Thursday, December 03, 2009

Wet

Feel it, Lover. The moon moves.

Not much like it was before—

whispers. Creep. Nightmares.

Why words now? Now is not the place.

My timid tongue moves through flesh.

Sorry. Your tides,

pulling me, suppressed flesh into flesh.

I’m terrified of death, of digging into your grave.

Pull— Push— Don’t move.

Or, yes, tremble. That feels appropriate.

My tongue awful amid this night.

Does that make it for you?

It wouldn’t. I’m ripped under riptide covers.

Sorry lover. Covers come. My tongue.

I’m sorry, Lover.

You’re all wet. Drowning

seems possible tonight. Please, don’t die

Let me be the one to—

But no, of course, I don’t,

not through this fleshly night.

The moon moves. —Feel.

Saturday, November 14, 2009

Fiona

He kept her.

He placed her.


—even more than she, I am that


He made her.

He named her.


I, at the sea. She, within a day or two


He named her in respect

to her failing affect.


—ebbing more swiftly, probably gone


The impression was more or less

that of a sudden wonder.


The most…

the most whole, somehow.


Not just her stammer and pant,

but the whole of her being.


I, not she, am softly carried, smiling— smiling at an absence of grace

Thursday, October 29, 2009

Colors

I worked on my Rubik’s cube. People came in and out of the front door and sometimes the back door. They probably looked at me but I didn’t look at them. I just sat in Dad’s armchair, in the corner of the livingroom, working on my Rubik’s cube.
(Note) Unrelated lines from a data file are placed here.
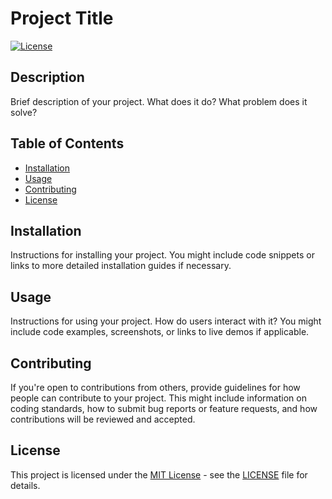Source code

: # Project Title

[![License](https://img.shields.io/badge/license-MIT-blue.svg)](LICENSE)

## Description

Brief description of your project. What does it do? What problem does it solve?

## Table of Contents

- [Installation](#installation)
- [Usage](#usage)
- [Contributing](#contributing)
- [License](#license)

## Installation

Instructions for installing your project. You might include code snippets or links to more detailed installation guides if necessary.

## Usage

Instructions for using your project. How do users interact with it? You might include code examples, screenshots, or links to live demos if applicable.

## Contributing

If you're open to contributions from others, provide guidelines for how people can contribute to your project. This might include information on coding standards, how to submit bug reports or feature requests, and how contributions will be reviewed and accepted.

## License

This project is licensed under the [MIT License](LICENSE) - see the [LICENSE](LICENSE) file for details.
Mom asked me a question. I remember hearing the slow notes of her voice but I didn’t hear the words. I remember that when she tried to talk to me I almost had the blue side done. Then, when she stopped talking, I screwed it up.

I thought about grocery shopping at Meijer. Mostly, I thought about the camera department. Dad always made me run and grab a pack of Fuji film while he went and picked up the bananas or the chicken or something. He said he was timing me.

People came in and out of the doors and there were no lamps on in the livingroom. They probably worried I was hurting my eyes staring at the Rubik’s cube because there was not much light coming in through the window. I could see their dark suits and dresses out of the corner of my eye but I didn’t look up at their faces.

Jim sat down in the chair across from me. He asked how I was doing. I showed him that I was almost done with the green side and then we were both quiet for a very long time. He stood up and walked away so slowly and he probably went to make himself a drink. I was reminded of the Super Bowl. Dad and he had their annual barbecue in the backyard. I don’t remember anyone ever watching the game but people were always laughing a lot. Sometimes they asked me to sit with them on the porch and I laughed with them. I thought about that for a long time but I stared down at the Rubik’s cube so no one would know I was thinking about anything.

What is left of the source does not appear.